Later, in the studio, every aspect of this gymnastic collapse will be interpreted, and one ex-player will say:
 

“I’ve seen ‘em given!”
 

while another will nod approvingly, offering:
 

“He’s been smart, so he has, and I have to say, you can’t blame him.”
 

Cheating at cricket is difficult and if discovered creates international incidents.
 

Bowlers rub their ball and spit on it to shine up one side and rough up the other. Most cheating comes when a bowler rubs something abrasive over the dull side of the ball, to enhance its swing in the air.
 

Many bowlers have been filmed lifting strange substances from their pockets, pants and gordknowswheres, apparently oblivious to the fact that cameras are all over the ground.
 

In 1990 England captain Mike Atherton was found with grit in his pocket whilst playing against the Aussies. He claimed he used it to dry his hands. 

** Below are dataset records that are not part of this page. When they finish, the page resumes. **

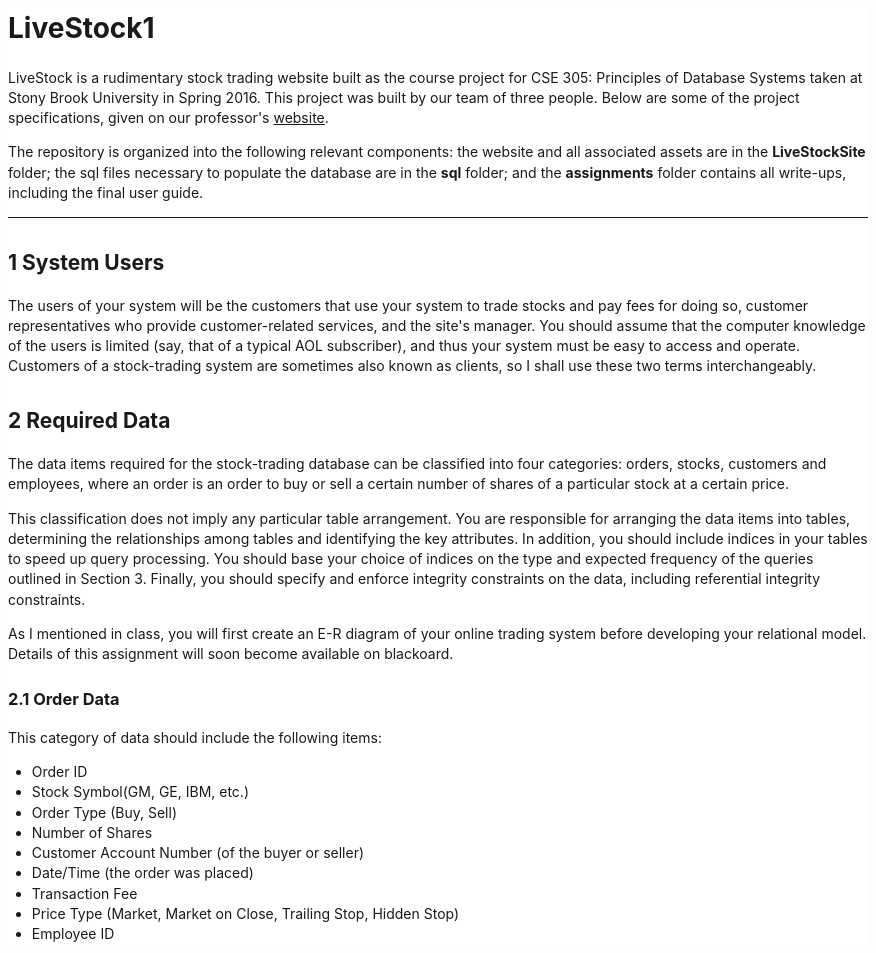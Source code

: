 # LiveStock1

LiveStock is a rudimentary stock trading website built as the course project for CSE 305: Principles of Database Systems taken at Stony Brook University in Spring 2016. This project was built by our team of three people. Below are some of the project specifications, given on our professor's [website](http://www3.cs.stonybrook.edu/~sas/courses/cse305/spr16/project/main.html).

The repository is organized into the following relevant components: the website and all associated assets are in the __LiveStockSite__ folder; the sql files necessary to populate the database are in the __sql__ folder; and the __assignments__ folder contains all write-ups, including the final user guide.

- - -

## 1 System Users

The users of your system will be the customers that use your system to trade stocks and pay fees for doing so, customer representatives who provide customer-related services, and the site's manager. You should assume that the computer knowledge of the users is limited (say, that of a typical AOL subscriber), and thus your system must be easy to access and operate. Customers of a stock-trading system are sometimes also known as clients, so I shall use these two terms interchangeably.

## 2 Required Data

The data items required for the stock-trading database can be classified into four categories: orders, stocks, customers and employees, where an order is an order to buy or sell a certain number of shares of a particular stock at a certain price.

This classification does not imply any particular table arrangement. You are responsible for arranging the data items into tables, determining the relationships among tables and identifying the key attributes. In addition, you should include indices in your tables to speed up query processing. You should base your choice of indices on the type and expected frequency of the queries outlined in Section 3. Finally, you should specify and enforce integrity constraints on the data, including referential integrity constraints.

As I mentioned in class, you will first create an E-R diagram of your online trading system before developing your relational model. Details of this assignment will soon become available on blackoard.

### 2.1 Order Data

This category of data should include the following items:
* Order ID
* Stock Symbol(GM, GE, IBM, etc.)
* Order Type (Buy, Sell)
* Number of Shares
* Customer Account Number (of the buyer or seller)
* Date/Time (the order was placed)
* Transaction Fee
* Price Type (Market, Market on Close, Trailing Stop, Hidden Stop)
* Employee ID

For some reason, nobody believed him.
 

Alongside ball tamperers come cricket’s match fixers, like Salman Butt of Pakistan who was sent to jail in 2011, after a tabloid betting sting revealed teammates had been deliberately bowling terribly during a Test at Lords.
 

My personal favourite cricket cheat was the brazen Shahid Afridi of Pakistan, who eschewed subtly rubbing dust for taking a good bite out of the ball, in broad daylight, during a test against Australia. He later told reporters he’d just been trying to smell the ball.
 

Right: from the inside of his stomach!
 

Now questions are being asked as to why the Australians emptied sachets of sugar into their pockets during the last Ashes Series.
 

Strangely, this actually riles me. With the arrival of the Indian Premier League, cricket has gone the way of football: all money and TV rights, but for some bizarre reason the Ashes still really matter.
 

Having watched Australia once again give England a thrashing, I’d prefer to think it was all fair, square and … well, cricket.
 

Sadly Ireland just missed out on qualifying for the next Cricket World Cup, so to tide you over until your first Test match, contemplate the wonderful cocktail of brute force and eccentricity included in this despatch from the 2005 Ashes Test at Lords:
 

“A bouncer beats Ponting for pace, and crashes against the grill of his helmet, cutting the Aussie skipper on his right cheek. A drinks break follows, to allow time for the blood to stop flowing.”